Creating Your Own Olympics Schedule with Web Scraping

Creating Your Own Olympics Schedule with Web Scraping

February 10, 2022 - Automation, Fun & Games

Personal Update: Before I hop into this post I wanted to share that I am returning to writing after a bit of a holiday break and hiatus. In that time, I have left Tableau and started a new role at an awesome startup. Tableau holds a special place in my heart so I will definitely continue to write a mix of Tableau and non-Tableau content. Keep an eye out for my next Tableau-related post on creating a Web Data Connector with OAuth and CORS! As always, feel free to send me a request if you want me to dive into a specific topic!

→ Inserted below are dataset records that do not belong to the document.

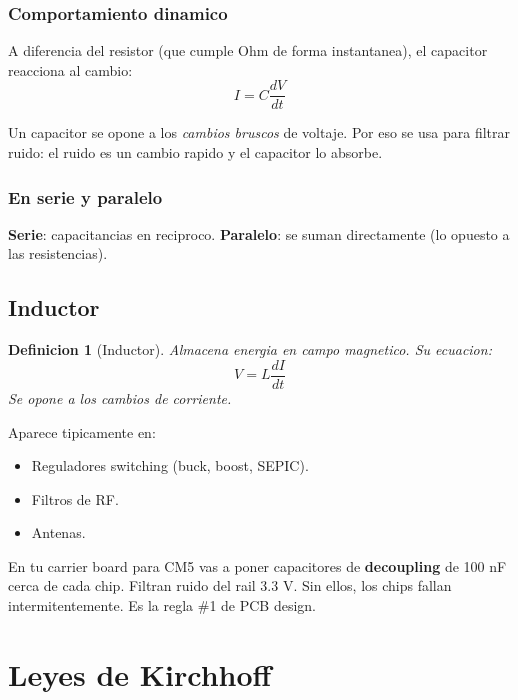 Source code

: \documentclass[11pt,a4paper,oneside,openright]{book}
\newtheorem{definicion}{Definicion}[chapter]
\begin{document}
\subsection{Comportamiento dinamico}

A diferencia del resistor (que cumple Ohm de forma instantanea), el
capacitor reacciona al cambio:
\begin{equation}
I = C \frac{dV}{dt}
\end{equation}

\begin{intuibox}
Un capacitor se opone a los \emph{cambios bruscos} de voltaje. Por eso se
usa para filtrar ruido: el ruido es un cambio rapido y el capacitor lo
absorbe.
\end{intuibox}

\subsection{En serie y paralelo}

\textbf{Serie}: capacitancias en reciproco.
\textbf{Paralelo}: se suman directamente (lo opuesto a las resistencias).

\section{Inductor}

\begin{definicion}[Inductor]
Almacena energia en campo magnetico. Su ecuacion:
\begin{equation}
V = L \frac{dI}{dt}
\end{equation}
Se opone a los cambios de \emph{corriente}.
\end{definicion}

Aparece tipicamente en:
\begin{itemize}[leftmargin=2em]
  \item Reguladores switching (buck, boost, SEPIC).
  \item Filtros de RF.
  \item Antenas.
\end{itemize}

\begin{payload}
En tu carrier board para CM5 vas a poner capacitores de \textbf{decoupling}
de 100 nF cerca de cada chip. Filtran ruido del rail 3.3 V. Sin ellos,
los chips fallan intermitentemente. Es la regla \#1 de PCB design.
\end{payload}

\chapter{Leyes de Kirchhoff}
\end{document}
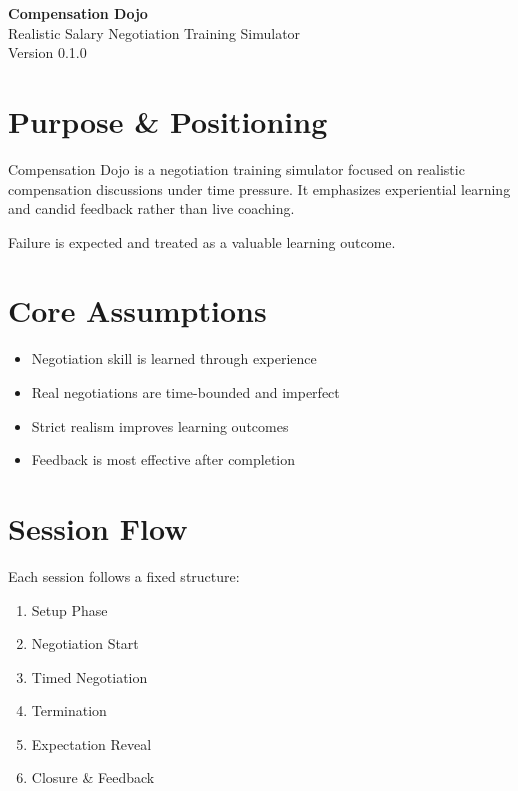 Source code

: \documentclass[11pt]{article}
\begin{document}
\begin{center}
{\LARGE \textbf{Compensation Dojo}}\\
\vspace{0.2cm}
{\large Realistic Salary Negotiation Training Simulator}\\
\vspace{0.2cm}
Version 0.1.0
\end{center}

\vspace{0.5cm}

\section{Purpose \& Positioning}

Compensation Dojo is a negotiation training simulator focused on realistic compensation discussions under time pressure. It emphasizes experiential learning and candid feedback rather than live coaching.

Failure is expected and treated as a valuable learning outcome.

\section{Core Assumptions}

\begin{itemize}
\item Negotiation skill is learned through experience
\item Real negotiations are time-bounded and imperfect
\item Strict realism improves learning outcomes
\item Feedback is most effective after completion
\end{itemize}

\section{Session Flow}

Each session follows a fixed structure:
\begin{enumerate}
\item Setup Phase
\item Negotiation Start
\item Timed Negotiation
\item Termination
\item Expectation Reveal
\item Closure \& Feedback
\end{enumerate}
\end{document}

Is anyone else frustrated with the Olympics website? πŸ™„πŸ˜’ I feel like I have to go to 5 different pages to find what I am looking for and it isn't always displayed in order and doesn't always show the information I want in one place. Well obviously I was feeling frustrated, hence the writing of this post, and so I decided to scrape the Olympics website and put together a quick and dirty app that would help me find and save what I was interested in. This post is not going to go over every single line of code but I wanted to share my approach on how I went about creating this app. Plus, you are free to use it yourselves as well!

Screenshot of my Olympics app

A couple of disclaimers: This app is in no way associated with the Olympics or the Olympics.com site, it's just a personal project. This app is just the bare bones of what I personally wanted to see and could definitely be improved but since this event happens for only a couple of weeks it felt like enough. This app was not written in the most efficient way (I found many places I would refactor and improve it just while writing this postπŸ˜…). Check out the code and feel free to remix your own version and add cool new features!

Project Setup

To set this project up I started with a blank Express app in glitch. You can remix my starter template for your own project or download a local version as well. I knew I would need a way to store the Olympics data since I wasn't planning on scraping the page every time you opened the app. For this, I used lowdb, a nice little JSON database great for small projects like this one. I also needed a way to parse the HTML returned from the Olympics website in Node.js so I use node-html-parser which is nice because you can use methods like getElementsByTagName or querySelector to pull out what you need. I created a quick helper function that allowed me to get any page and parse it with this package:

async function getPage(url) {
  const response = await fetch(url);
  const body = await response.text();
  const document = HTMLParser.parse(body);
  return document;
}

Once I had my tools in place, it was time to tackle how I was going to go about getting the data!

Where to begin?

Before I began coding anything I had to figure out how data was being displayed on the Olympics site and then map out how I wanted to go about getting that data. After browsing the Olympics.com website I originally thought I would be able to simply scrape each day's page and grab all the event data for that day across all disciplines for that day. No biggie right?! Wrong! If you open up one of the day schedules in developer tools or with inspect element, you will see two things. First, the data for the events are not actually on the page! It is being loaded from other HTML pages, so if you try to scrape the day page you won't see any event information. Secondly, there is a different separately loaded HTML page for each discipline + day combination! Because of this, I had to take another approach. Looking back on it now there is a better way to do this (which I implemented later on when looking at country data) but this is how I went about approaching it.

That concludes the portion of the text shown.